* EXTRACTED ENTRIES
>>>>>

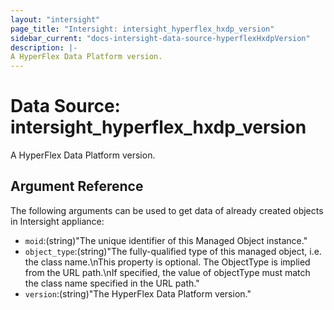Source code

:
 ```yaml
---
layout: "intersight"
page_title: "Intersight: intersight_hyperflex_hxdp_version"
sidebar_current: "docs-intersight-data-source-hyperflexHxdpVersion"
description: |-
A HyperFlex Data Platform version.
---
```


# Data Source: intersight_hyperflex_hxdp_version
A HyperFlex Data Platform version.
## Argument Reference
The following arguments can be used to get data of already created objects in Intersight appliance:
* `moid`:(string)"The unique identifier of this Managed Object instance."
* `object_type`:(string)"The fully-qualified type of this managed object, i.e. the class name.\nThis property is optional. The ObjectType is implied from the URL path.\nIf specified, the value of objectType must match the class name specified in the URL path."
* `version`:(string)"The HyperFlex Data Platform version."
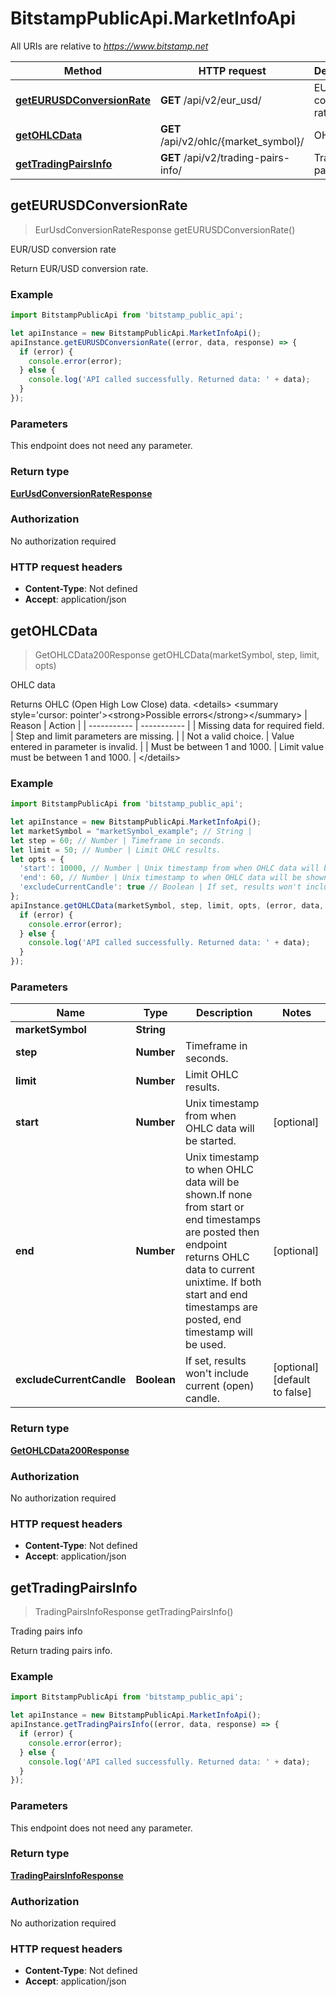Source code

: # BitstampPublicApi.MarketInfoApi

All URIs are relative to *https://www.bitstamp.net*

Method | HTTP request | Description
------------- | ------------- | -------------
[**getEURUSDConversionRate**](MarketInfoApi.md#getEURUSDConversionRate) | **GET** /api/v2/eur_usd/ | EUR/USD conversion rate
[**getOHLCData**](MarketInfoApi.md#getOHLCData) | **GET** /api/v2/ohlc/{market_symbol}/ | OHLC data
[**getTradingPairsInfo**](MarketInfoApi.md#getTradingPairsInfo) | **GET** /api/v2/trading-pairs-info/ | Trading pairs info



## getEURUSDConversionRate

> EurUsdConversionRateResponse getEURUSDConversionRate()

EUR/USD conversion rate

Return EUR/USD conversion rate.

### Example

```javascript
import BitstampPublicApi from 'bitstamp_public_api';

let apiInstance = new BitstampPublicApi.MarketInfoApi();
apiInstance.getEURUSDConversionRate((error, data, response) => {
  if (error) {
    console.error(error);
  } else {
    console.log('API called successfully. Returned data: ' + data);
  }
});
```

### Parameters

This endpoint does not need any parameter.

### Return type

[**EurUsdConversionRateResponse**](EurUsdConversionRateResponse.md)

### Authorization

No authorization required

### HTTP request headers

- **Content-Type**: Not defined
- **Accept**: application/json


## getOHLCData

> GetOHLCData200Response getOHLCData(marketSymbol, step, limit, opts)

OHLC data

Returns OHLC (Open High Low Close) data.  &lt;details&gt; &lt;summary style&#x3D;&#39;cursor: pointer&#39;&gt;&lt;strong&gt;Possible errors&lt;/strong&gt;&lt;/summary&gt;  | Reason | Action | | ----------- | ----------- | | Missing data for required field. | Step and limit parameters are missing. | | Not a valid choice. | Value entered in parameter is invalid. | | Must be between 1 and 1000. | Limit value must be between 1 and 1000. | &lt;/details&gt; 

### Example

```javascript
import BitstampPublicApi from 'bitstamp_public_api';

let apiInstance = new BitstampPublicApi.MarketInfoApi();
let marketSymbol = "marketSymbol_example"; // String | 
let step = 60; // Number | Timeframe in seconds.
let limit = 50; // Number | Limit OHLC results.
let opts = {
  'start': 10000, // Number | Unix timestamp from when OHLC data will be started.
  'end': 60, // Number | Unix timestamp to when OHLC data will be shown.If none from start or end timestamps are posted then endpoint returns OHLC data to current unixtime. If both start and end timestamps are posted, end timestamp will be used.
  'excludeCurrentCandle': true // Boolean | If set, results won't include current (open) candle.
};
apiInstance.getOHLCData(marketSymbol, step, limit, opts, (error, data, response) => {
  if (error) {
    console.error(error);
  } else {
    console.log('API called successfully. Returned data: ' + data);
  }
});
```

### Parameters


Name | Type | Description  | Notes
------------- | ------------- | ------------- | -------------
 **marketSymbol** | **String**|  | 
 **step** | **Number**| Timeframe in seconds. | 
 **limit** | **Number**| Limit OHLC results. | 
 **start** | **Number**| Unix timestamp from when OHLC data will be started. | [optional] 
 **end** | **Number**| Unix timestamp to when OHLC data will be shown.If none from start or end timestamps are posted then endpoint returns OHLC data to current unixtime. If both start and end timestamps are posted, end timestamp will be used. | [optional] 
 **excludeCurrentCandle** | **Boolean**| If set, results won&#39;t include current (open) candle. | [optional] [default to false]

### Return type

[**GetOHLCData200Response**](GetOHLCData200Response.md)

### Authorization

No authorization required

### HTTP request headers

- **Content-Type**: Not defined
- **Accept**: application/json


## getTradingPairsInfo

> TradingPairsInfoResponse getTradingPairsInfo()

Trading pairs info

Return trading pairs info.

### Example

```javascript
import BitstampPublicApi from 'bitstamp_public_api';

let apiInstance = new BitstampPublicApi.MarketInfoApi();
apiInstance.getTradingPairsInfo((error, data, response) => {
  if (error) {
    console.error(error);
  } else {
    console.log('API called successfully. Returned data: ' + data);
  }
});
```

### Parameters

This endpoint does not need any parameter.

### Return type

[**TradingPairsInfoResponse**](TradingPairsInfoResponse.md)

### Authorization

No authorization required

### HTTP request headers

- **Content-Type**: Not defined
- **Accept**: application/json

<<<<<
>>>>>

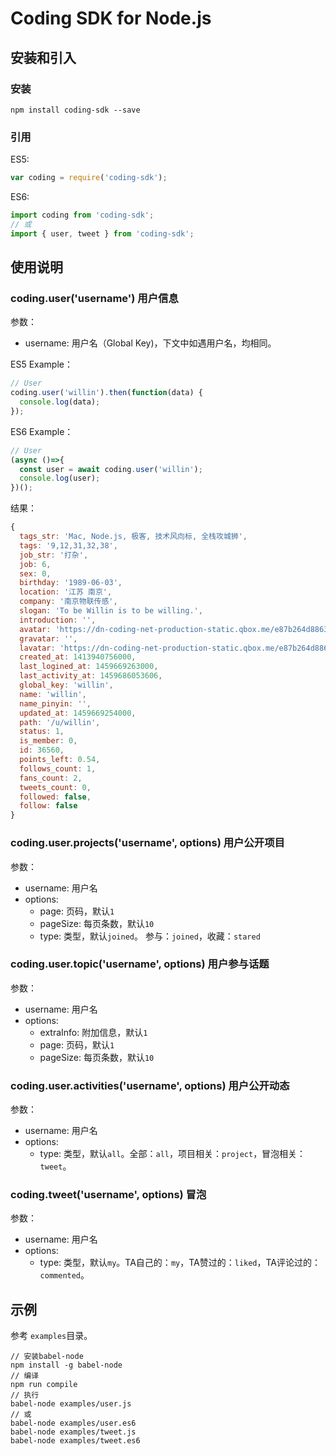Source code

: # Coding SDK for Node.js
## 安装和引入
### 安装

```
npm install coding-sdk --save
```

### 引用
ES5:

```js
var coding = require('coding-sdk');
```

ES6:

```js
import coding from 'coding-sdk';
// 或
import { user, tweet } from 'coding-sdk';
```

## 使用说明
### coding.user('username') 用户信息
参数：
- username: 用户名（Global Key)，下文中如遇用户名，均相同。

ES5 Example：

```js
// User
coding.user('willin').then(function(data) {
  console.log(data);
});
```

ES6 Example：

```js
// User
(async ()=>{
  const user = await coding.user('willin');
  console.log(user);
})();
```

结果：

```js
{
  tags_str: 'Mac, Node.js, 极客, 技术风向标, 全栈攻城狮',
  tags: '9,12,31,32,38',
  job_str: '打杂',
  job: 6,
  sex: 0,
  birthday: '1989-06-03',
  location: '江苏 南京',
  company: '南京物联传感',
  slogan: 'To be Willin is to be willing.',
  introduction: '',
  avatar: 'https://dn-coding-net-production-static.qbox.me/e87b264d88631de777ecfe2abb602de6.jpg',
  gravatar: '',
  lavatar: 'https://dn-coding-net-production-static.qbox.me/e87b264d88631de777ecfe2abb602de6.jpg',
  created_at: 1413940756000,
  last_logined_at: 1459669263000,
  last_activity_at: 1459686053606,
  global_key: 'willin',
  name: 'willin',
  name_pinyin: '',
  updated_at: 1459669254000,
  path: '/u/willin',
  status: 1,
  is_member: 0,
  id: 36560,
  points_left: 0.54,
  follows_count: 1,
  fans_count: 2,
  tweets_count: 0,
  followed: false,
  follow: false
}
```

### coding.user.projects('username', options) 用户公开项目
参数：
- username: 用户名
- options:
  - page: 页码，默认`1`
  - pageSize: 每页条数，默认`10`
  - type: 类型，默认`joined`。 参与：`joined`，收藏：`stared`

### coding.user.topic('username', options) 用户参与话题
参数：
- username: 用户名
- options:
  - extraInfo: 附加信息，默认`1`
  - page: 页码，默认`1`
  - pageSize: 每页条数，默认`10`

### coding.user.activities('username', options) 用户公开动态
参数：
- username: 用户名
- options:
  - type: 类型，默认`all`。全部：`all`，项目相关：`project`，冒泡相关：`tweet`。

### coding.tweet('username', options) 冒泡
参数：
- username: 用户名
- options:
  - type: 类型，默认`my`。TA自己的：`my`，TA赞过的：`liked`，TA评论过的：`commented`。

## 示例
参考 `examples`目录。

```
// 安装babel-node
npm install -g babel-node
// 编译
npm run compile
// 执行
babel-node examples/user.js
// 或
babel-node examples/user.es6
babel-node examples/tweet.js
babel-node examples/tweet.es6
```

<<<<<

* WHAT YOU SHOULD DO
Using the records above, pull out each line where the word "TradingPairsInfoResponse" occurs.

* EXPECTED OUTPUT
> TradingPairsInfoResponse getTradingPairsInfo()
[**TradingPairsInfoResponse**](TradingPairsInfoResponse.md)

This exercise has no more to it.